INFORMATION PROVIDED:
==============================
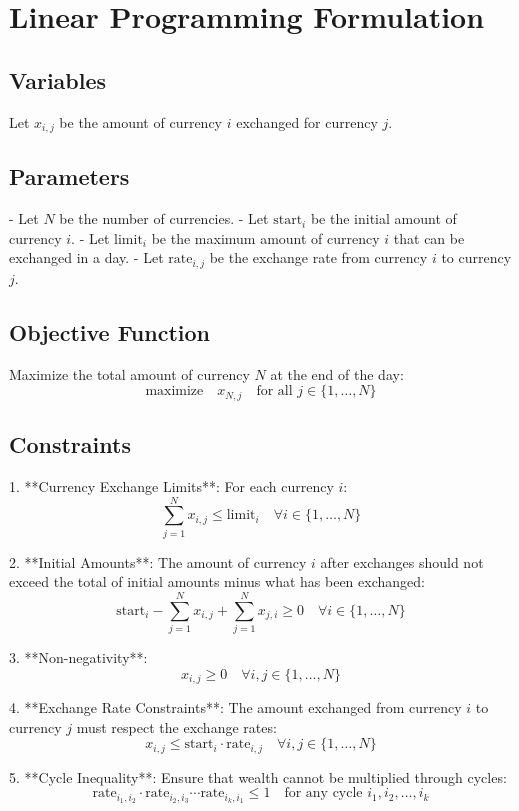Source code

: \documentclass{article}
\begin{document}
\section*{Linear Programming Formulation}

\subsection*{Variables}
Let \( x_{i,j} \) be the amount of currency \( i \) exchanged for currency \( j \).

\subsection*{Parameters}
- Let \( N \) be the number of currencies.
- Let \( \text{start}_i \) be the initial amount of currency \( i \).
- Let \( \text{limit}_i \) be the maximum amount of currency \( i \) that can be exchanged in a day.
- Let \( \text{rate}_{i,j} \) be the exchange rate from currency \( i \) to currency \( j \).

\subsection*{Objective Function}
Maximize the total amount of currency \( N \) at the end of the day:
\[
\text{maximize} \quad x_{N,j} \quad \text{for all } j \in \{1, \ldots, N\}
\]

\subsection*{Constraints}

1. **Currency Exchange Limits**:
   For each currency \( i \):
   \[
   \sum_{j=1}^{N} x_{i,j} \leq \text{limit}_i \quad \forall i \in \{1, \ldots, N\}
   \]

2. **Initial Amounts**:
   The amount of currency \( i \) after exchanges should not exceed the total of initial amounts minus what has been exchanged:
   \[
   \text{start}_i - \sum_{j=1}^{N} x_{i,j} + \sum_{j=1}^{N} x_{j,i} \geq 0 \quad \forall i \in \{1, \ldots, N\}
   \]

3. **Non-negativity**:
   \[
   x_{i,j} \geq 0 \quad \forall i,j \in \{1, \ldots, N\}
   \]

4. **Exchange Rate Constraints**:
   The amount exchanged from currency \( i \) to currency \( j \) must respect the exchange rates:
   \[
   x_{i,j} \leq \text{start}_i \cdot \text{rate}_{i,j} \quad \forall i,j \in \{1, \ldots, N\}
   \]

5. **Cycle Inequality**:
   Ensure that wealth cannot be multiplied through cycles:
   \[
   \text{rate}_{i_1,i_2} \cdot \text{rate}_{i_2,i_3} \cdots \text{rate}_{i_k,i_1} \leq 1 \quad \text{for any cycle } i_1, i_2, \ldots, i_k
   \]
\end{document}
==============================
TASK STATEMENT: Reproduce the whole of the data, word for word, and omit its pictures.

OUTPUT BELOW:
Source code

: \documentclass{article}
\begin{document}
\section*{Linear Programming Formulation}

\subsection*{Variables}
Let \( x_{i,j} \) be the amount of currency \( i \) exchanged for currency \( j \).

\subsection*{Parameters}
- Let \( N \) be the number of currencies.
- Let \( \text{start}_i \) be the initial amount of currency \( i \).
- Let \( \text{limit}_i \) be the maximum amount of currency \( i \) that can be exchanged in a day.
- Let \( \text{rate}_{i,j} \) be the exchange rate from currency \( i \) to currency \( j \).

\subsection*{Objective Function}
Maximize the total amount of currency \( N \) at the end of the day:
\[
\text{maximize} \quad x_{N,j} \quad \text{for all } j \in \{1, \ldots, N\}
\]

\subsection*{Constraints}

1. **Currency Exchange Limits**:
   For each currency \( i \):
   \[
   \sum_{j=1}^{N} x_{i,j} \leq \text{limit}_i \quad \forall i \in \{1, \ldots, N\}
   \]

2. **Initial Amounts**:
   The amount of currency \( i \) after exchanges should not exceed the total of initial amounts minus what has been exchanged:
   \[
   \text{start}_i - \sum_{j=1}^{N} x_{i,j} + \sum_{j=1}^{N} x_{j,i} \geq 0 \quad \forall i \in \{1, \ldots, N\}
   \]

3. **Non-negativity**:
   \[
   x_{i,j} \geq 0 \quad \forall i,j \in \{1, \ldots, N\}
   \]

4. **Exchange Rate Constraints**:
   The amount exchanged from currency \( i \) to currency \( j \) must respect the exchange rates:
   \[
   x_{i,j} \leq \text{start}_i \cdot \text{rate}_{i,j} \quad \forall i,j \in \{1, \ldots, N\}
   \]

5. **Cycle Inequality**:
   Ensure that wealth cannot be multiplied through cycles:
   \[
   \text{rate}_{i_1,i_2} \cdot \text{rate}_{i_2,i_3} \cdots \text{rate}_{i_k,i_1} \leq 1 \quad \text{for any cycle } i_1, i_2, \ldots, i_k
   \]
\end{document}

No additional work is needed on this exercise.